EAST LANSING, Michigan, February 15, 2015 — It was a cold night in East Lansing, Michigan where local sports enthusiast Byron Pelan huddled up in his man cave in his favorite recliner, a locally-brewed IPA in hand watching UFC Fight Night 60: Henderson vs. Thatch. The event featured almost every bout making it into the deep waters of the final round and three of the six televised main card fights went to a decision, the rest were late-round submission finishes.

Pelan considers himself a pretty big UFC fan, having a Chuck Liddell fathead up on his wall next to his Aaron Rodgers one, which he proudly displays to all of his friends when they come over to shoot some pool and pound some brews. Over the last few months less and less of his friends have been willing to make the trek to his home to watch the fights, which has made UFC events a bit less exciting to him.

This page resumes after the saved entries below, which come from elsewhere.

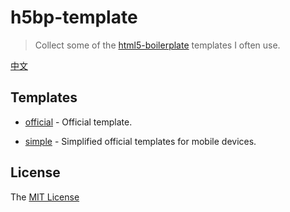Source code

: # h5bp-template

> Collect some of the [html5-boilerplate](https://github.com/h5bp/html5-boilerplate) templates I often use.

[中文](https://github.com/lucyhx/h5bp-template/blob/master/README-zh-CN.md#readme)

## Templates

- [official](https://github.com/lucyhx/h5bp-template/tree/master/official) - Official template.

- [simple](https://github.com/lucyhx/h5bp-template/tree/master/simple) - Simplified official templates for mobile devices.

## License

The [MIT License](https://github.com/lucyhx/h5bp-template/blob/master/LICENSE)
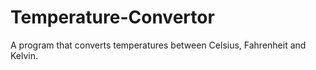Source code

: # Temperature-Convertor
A program that converts temperatures between Celsius, Fahrenheit and Kelvin.
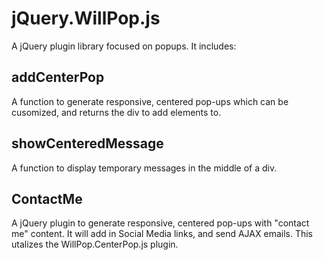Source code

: jQuery.WillPop.js
=============

A jQuery plugin library focused on popups. It includes:

addCenterPop
-------------
A function to generate responsive, centered pop-ups which can be cusomized, and returns the div to add elements to.

showCenteredMessage
-------------------
A function to display temporary messages in the middle of a div.

ContactMe
---------
A jQuery plugin to generate responsive, centered pop-ups with "contact me" content. It will add in Social Media links, and send AJAX emails. This utalizes the WillPop.CenterPop.js plugin.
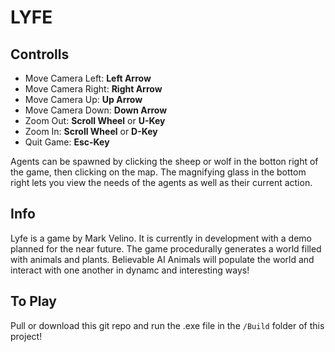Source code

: # LYFE

## Controlls
- Move Camera Left: **Left Arrow**
- Move Camera Right: **Right Arrow**
- Move Camera Up: **Up Arrow**
- Move Camera Down: **Down Arrow**
- Zoom Out: **Scroll Wheel** or **U-Key**
- Zoom In: **Scroll Wheel** or **D-Key**
- Quit Game: **Esc-Key**

Agents can be spawned by clicking the sheep or wolf in the botton right of the game, then clicking on the map. The magnifying glass in the bottom right lets you view the needs of the agents as well as their current action.

## Info
Lyfe is a game by Mark Velino. It is currently in development with a demo planned for the near future. The game procedurally generates a world filled with animals and plants. Believable AI Animals will populate the world and interact with one another in dynamc and interesting ways!

## To Play
Pull or download this git repo and run the .exe file in the `/Build` folder of this project!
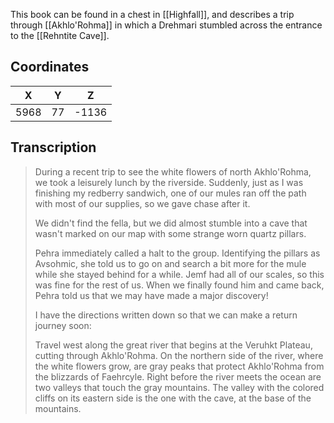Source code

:  

This book can be found in a chest in [[Highfall]], and describes a trip through [[Akhlo'Rohma]] in which a Drehmari stumbled across the entrance to the [[Rehntite Cave]].

## Coordinates
| **X** | **Y** | **Z** |
| :---: | :---: | :---: |
| 5968  |  77   | -1136 |

## Transcription
> During a recent trip to see the white flowers of north Akhlo'Rohma, we took a leisurely lunch by the riverside. Suddenly, just as I was finishing my redberry sandwich, one of our mules ran off the path with most of our supplies, so we gave chase after it.
>
> We didn't find the fella, but we did almost stumble into a cave that wasn't marked on our map with some strange worn quartz pillars.
>
> Pehra immediately called a halt to the group. Identifying the pillars as Avsohmic, she told us to go on and search a bit more for the mule while she stayed behind for a while. Jemf had all of our scales, so this was fine for the rest of us. When we finally found him and came back, Pehra told us that we may have made a major discovery!
>
> I have the directions written down so that we can make a return journey soon:
>
> Travel west along the great river that begins at the Veruhkt Plateau, cutting through Akhlo'Rohma. On the northern side of the river, where the white flowers grow, are gray peaks that protect Akhlo'Rohma from the blizzards of Faehrcyle. Right before the river meets the ocean are two valleys that touch the gray mountains. The valley with the colored cliffs on its eastern side is the one with the cave, at the base of the mountains.

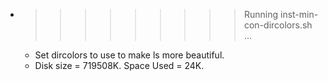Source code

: * >>>>>>>>> Running inst-min-con-dircolors.sh ...
  * Set dircolors to use  to make ls more beautiful.
  * Disk size = 719508K. Space Used = 24K.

He cites the biting Michigan cold as a partial reason, but notes that he had a huge Super Bowl party this year and that his friends never missed a Sunday at the Pelan Man Cave, regardless of the cold or snow. In a shocking admission of guilt, Pelan admitted that he has growing concerns with the UFC’s drug problem, comparing it to Sammy Sosa and Mark McGuire’s quest for home run dominance over ten years ago and how both men were “juiced to the gills.” He also admitted that he started to fade halfway through Dan Kelly and Michael Prazeres’s three round scrap.

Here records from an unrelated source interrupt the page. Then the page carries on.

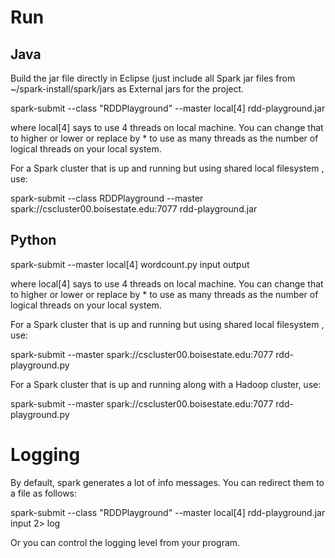 

# Run

## Java
Build the jar file directly in Eclipse (just include all Spark jar files from
~/spark-install/spark/jars as External jars for the project.

spark-submit --class "RDDPlayground" --master local[4] rdd-playground.jar 

where local[4] says to use 4 threads on local machine. You can change that to higher or lower
or replace by * to use as many threads as the number of logical threads on your local system.

For a Spark cluster that is up and running but using shared local filesystem , use:

spark-submit --class RDDPlayground --master spark://cscluster00.boisestate.edu:7077 rdd-playground.jar 


## Python

spark-submit --master local[4] wordcount.py input output

where local[4] says to use 4 threads on local machine. You can change that to higher or lower
or replace by * to use as many threads as the number of logical threads on your local system.

For a Spark cluster that is up and running but using shared local filesystem , use:

spark-submit --master spark://cscluster00.boisestate.edu:7077 rdd-playground.py 

For a Spark cluster that is up and running along with a Hadoop cluster, use:

spark-submit --master spark://cscluster00.boisestate.edu:7077 rdd-playground.py 


# Logging

By default, spark generates a lot of info messages. You can redirect them to a file as follows:

spark-submit --class "RDDPlayground" --master local[4]  rdd-playground.jar input  2> log

Or you can control the logging level from your program.

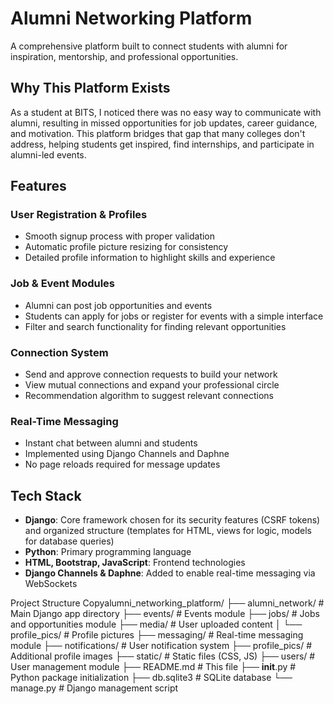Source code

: # Alumni Networking Platform

A comprehensive platform built to connect students with alumni for inspiration, mentorship, and professional opportunities.

## Why This Platform Exists

As a student at BITS, I noticed there was no easy way to communicate with alumni, resulting in missed opportunities for job updates, career guidance, and motivation. This platform bridges that gap that many colleges don't address, helping students get inspired, find internships, and participate in alumni-led events.

## Features

### User Registration & Profiles
- Smooth signup process with proper validation
- Automatic profile picture resizing for consistency
- Detailed profile information to highlight skills and experience

### Job & Event Modules
- Alumni can post job opportunities and events
- Students can apply for jobs or register for events with a simple interface
- Filter and search functionality for finding relevant opportunities

### Connection System
- Send and approve connection requests to build your network
- View mutual connections and expand your professional circle
- Recommendation algorithm to suggest relevant connections

### Real-Time Messaging
- Instant chat between alumni and students
- Implemented using Django Channels and Daphne
- No page reloads required for message updates

## Tech Stack

- **Django**: Core framework chosen for its security features (CSRF tokens) and organized structure (templates for HTML, views for logic, models for database queries)
- **Python**: Primary programming language
- **HTML, Bootstrap, JavaScript**: Frontend technologies
- **Django Channels & Daphne**: Added to enable real-time messaging via WebSockets



Project Structure
Copyalumni_networking_platform/
├── alumni_network/       # Main Django app directory
├── events/               # Events module
├── jobs/                 # Jobs and opportunities module
├── media/                # User uploaded content
│   └── profile_pics/     # Profile pictures
├── messaging/            # Real-time messaging module
├── notifications/        # User notification system
├── profile_pics/         # Additional profile images
├── static/               # Static files (CSS, JS)
├── users/                # User management module
├── README.md             # This file
├── __init__.py           # Python package initialization
├── db.sqlite3            # SQLite database
└── manage.py             # Django management script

“You know, I don’t really know who either guy is,” he admitted. “I want to keep up, though, but neither guy was really doing it for me.”

What he admits to next just shows how much of an epidemic there is in the world of Mixed Martial Arts and PEDs. “Look, I mean,” he let out a labored sigh. “I had to drink a Rockstar energy drink to stay into it. Otherwise I was afraid that I’d fall asleep. It was nothing against the action, just that I had a long week and the beer was hitting me pretty hard. I don’t think that it’s a big deal. I just needed a little help is all.”

That “little help” was undercutting the men in the ring, that “little help” is what these athletes look for everyday in the gym. This reporter is torn on the issue, but hopes to find answers and solace in Dana White’s words on Wednesday.